Comparative Techno-economic analysis of methanol production via carbon dioxide reforming of landfill gas using a highly active and stable Nickel-based catalyst

• Nickel-based catalyst tolerates high gas hourly space velocity of 1,620 L g −1 h −1 . • Developed catalyst was compared with commercial carbon dioxide reforming catalyst. • Reformer size is reduced by 23% due to the developed catalyst’s high space velocity. • Efficient heat utilization diminishes production cost by a factor of 2.5. • Improved methanol production cost (36%) and energy efficiency (∼6%p) are reported. The economic viability of a methanol production process through carbon dioxide reforming of landfill gas using a newly developed nickel-based catalyst was assessed. The development of the catalyst and techno-economic analysis of the designed process were targeted. The nickel-based catalyst showed a highly active and stable performance even at an extremely high gas hourly space velocity of 1,620,000 mL g −1 h −1 . The high activity of the catalyst was due to the abundant nickel active sites (metallic nickel particles) on its surface. Coke formation was suppressed by the small particle size of nickel and relatively high oxygen storage capacity, resulting in a stable catalytic performance.

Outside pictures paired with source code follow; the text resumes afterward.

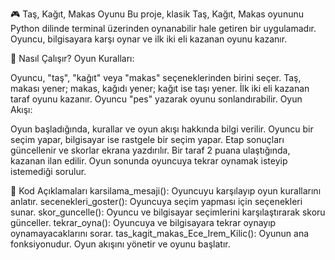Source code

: 🎮 Taş, Kağıt, Makas Oyunu
Bu proje, klasik Taş, Kağıt, Makas oyununu Python dilinde terminal üzerinden oynanabilir hale getiren bir uygulamadır. Oyuncu, bilgisayara karşı oynar ve ilk iki eli kazanan oyunu kazanır.

🚀 Nasıl Çalışır?
Oyun Kuralları:

Oyuncu, "taş", "kağıt" veya "makas" seçeneklerinden birini seçer.
Taş, makası yener; makas, kağıdı yener; kağıt ise taşı yener.
İlk iki eli kazanan taraf oyunu kazanır.
Oyuncu "pes" yazarak oyunu sonlandırabilir.
Oyun Akışı:

Oyun başladığında, kurallar ve oyun akışı hakkında bilgi verilir.
Oyuncu bir seçim yapar, bilgisayar ise rastgele bir seçim yapar.
Etap sonuçları güncellenir ve skorlar ekrana yazdırılır.
Bir taraf 2 puana ulaştığında, kazanan ilan edilir.
Oyun sonunda oyuncuya tekrar oynamak isteyip istemediği sorulur.

📄 Kod Açıklamaları
karsilama_mesaji(): Oyuncuyu karşılayıp oyun kurallarını anlatır.
secenekleri_goster(): Oyuncuya seçim yapması için seçenekleri sunar.
skor_guncelle(): Oyuncu ve bilgisayar seçimlerini karşılaştırarak skoru günceller.
tekrar_oyna(): Oyuncuya ve bilgisayara tekrar oynayıp oynamayacaklarını sorar.
tas_kagit_makas_Ece_Irem_Kilic(): Oyunun ana fonksiyonudur. Oyun akışını yönetir ve oyunu başlatır.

In the process simulation, the methanol production system based on the nickel-based catalyst (new process) leveraged its smaller reformer size and more efficient heat utilization compared to those of a previously reported system based on a rhodium-based catalyst (base process) because of its higher gas hourly space velocity. The process simulation was conducted based on the gas hourly space velocity of 312,346 mL g −1 h −1 . The unit production costs of methanol were reduced from 184.0 $ ton −1 in the base process to 117.5 $ ton −1 in the new process. In addition, profitability analysis based on the global market price of methanol demonstrated that the new process exhibited a positive net present value, indicating economic feasibility, whereas the base process was not viable in the worst-case scenario (lowest market price of methanol).